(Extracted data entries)
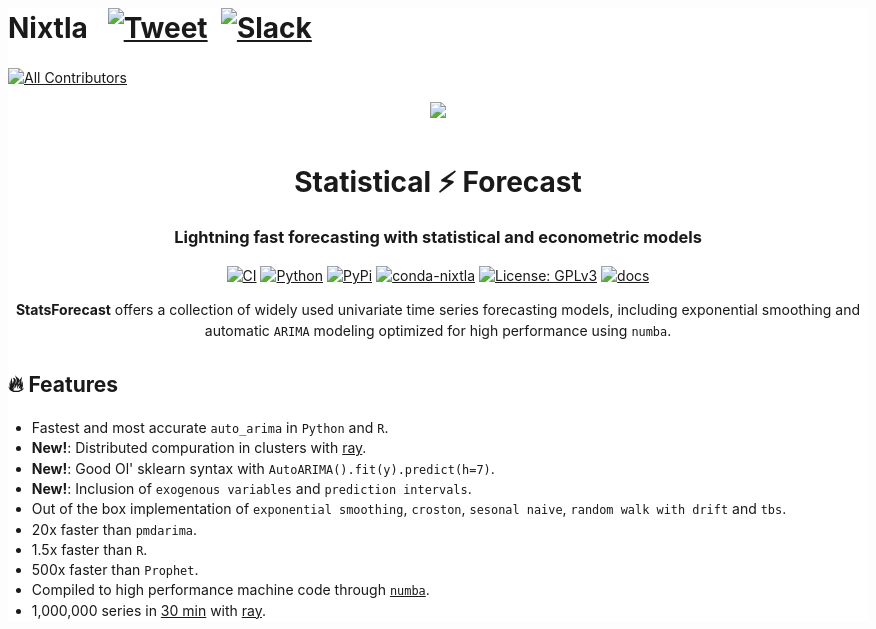 # Nixtla &nbsp; [![Tweet](https://img.shields.io/twitter/url/http/shields.io.svg?style=social)](https://twitter.com/intent/tweet?text=Statistical%20Forecasting%20Algorithms%20by%20Nixtla%20&url=https://github.com/Nixtla/statsforecast&via=nixtlainc&hashtags=StatisticalModels,TimeSeries,Forecasting) &nbsp;[![Slack](https://img.shields.io/badge/Slack-4A154B?&logo=slack&logoColor=white)](https://join.slack.com/t/nixtlaworkspace/shared_invite/zt-135dssye9-fWTzMpv2WBthq8NK0Yvu6A)

[![All Contributors](https://img.shields.io/badge/all_contributors-11-orange.svg?style=flat-square)](#contributors-)


<div align="center">
<img src="https://raw.githubusercontent.com/Nixtla/neuralforecast/main/nbs/indx_imgs/branding/logo_mid.png">
<h1 align="center">Statistical ⚡️ Forecast</h1>
<h3 align="center">Lightning fast forecasting with statistical and econometric models</h3>
    
[![CI](https://github.com/Nixtla/statsforecast/actions/workflows/ci.yaml/badge.svg?branch=main)](https://github.com/Nixtla/statsforecast/actions/workflows/ci.yaml)
[![Python](https://img.shields.io/pypi/pyversions/statsforecast)](https://pypi.org/project/statsforecast/)
[![PyPi](https://img.shields.io/pypi/v/statsforecast?color=blue)](https://pypi.org/project/statsforecast/)
[![conda-nixtla](https://img.shields.io/conda/vn/conda-forge/statsforecast?color=seagreen&label=conda)](https://anaconda.org/conda-forge/statsforecast)
[![License: GPLv3](https://img.shields.io/badge/License-GPLv3-blue.svg)](https://github.com/Nixtla/statsforecast/blob/main/LICENSE)
[![docs](https://img.shields.io/website-up-down-green-red/http/nixtla.github.io/statsforecast.svg?label=docs)](https://nixtla.github.io/statsforecast/)  
    
**StatsForecast** offers a collection of widely used univariate time series forecasting models, including exponential smoothing and automatic `ARIMA` modeling optimized for high performance using `numba`.
</div>

## 🔥 Features

* Fastest and most accurate `auto_arima` in `Python` and `R`.
* **New!**: Distributed compuration in clusters with [ray](https://github.com/ray-project/ray).
* **New!**: Good Ol' sklearn syntax with `AutoARIMA().fit(y).predict(h=7)`.
* **New!**: Inclusion of `exogenous variables` and `prediction intervals`.
* Out of the box implementation of `exponential smoothing`, `croston`, `sesonal naive`, `random walk with drift` and `tbs`.
* 20x faster than `pmdarima`.
* 1.5x faster than `R`.
* 500x faster than `Prophet`. 
* Compiled to high performance machine code through [`numba`](https://numba.pydata.org/).
* 1,000,000 series in [30 min](https://github.com/Nixtla/statsforecast/tree/main/experiments/ray) with [ray](https://github.com/ray-project/ray).
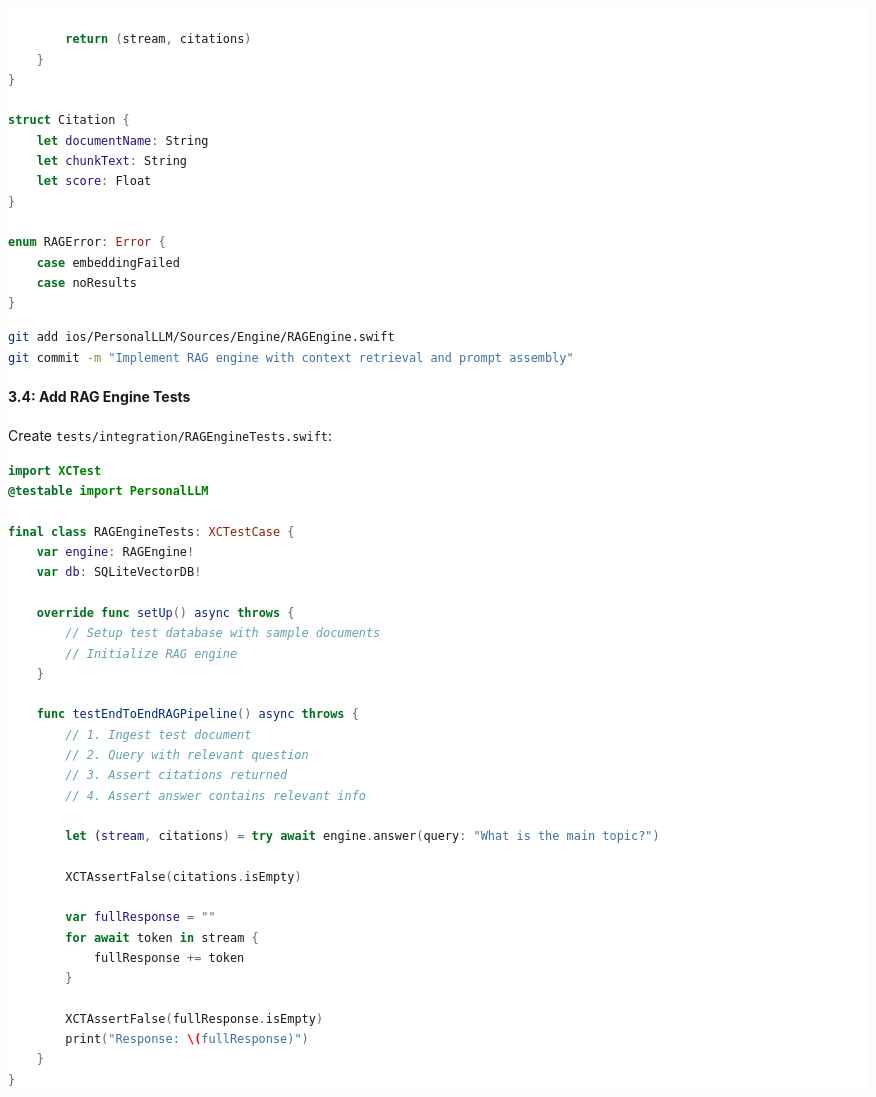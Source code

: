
 ```swift

        return (stream, citations)
    }
}

struct Citation {
    let documentName: String
    let chunkText: String
    let score: Float
}

enum RAGError: Error {
    case embeddingFailed
    case noResults
}
```

```bash
git add ios/PersonalLLM/Sources/Engine/RAGEngine.swift
git commit -m "Implement RAG engine with context retrieval and prompt assembly"
```

#### 3.4: Add RAG Engine Tests
Create `tests/integration/RAGEngineTests.swift`:

```swift
import XCTest
@testable import PersonalLLM

final class RAGEngineTests: XCTestCase {
    var engine: RAGEngine!
    var db: SQLiteVectorDB!

    override func setUp() async throws {
        // Setup test database with sample documents
        // Initialize RAG engine
    }

    func testEndToEndRAGPipeline() async throws {
        // 1. Ingest test document
        // 2. Query with relevant question
        // 3. Assert citations returned
        // 4. Assert answer contains relevant info

        let (stream, citations) = try await engine.answer(query: "What is the main topic?")

        XCTAssertFalse(citations.isEmpty)

        var fullResponse = ""
        for await token in stream {
            fullResponse += token
        }

        XCTAssertFalse(fullResponse.isEmpty)
        print("Response: \(fullResponse)")
    }
}
```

**EXERCISE GOAL**. Locate the lines above that contain "blue" and copy them.

**RESPONSE AREA**.
[![PyPi](https://img.shields.io/pypi/v/statsforecast?color=blue)](https://pypi.org/project/statsforecast/)
[![License: GPLv3](https://img.shields.io/badge/License-GPLv3-blue.svg)](https://github.com/Nixtla/statsforecast/blob/main/LICENSE)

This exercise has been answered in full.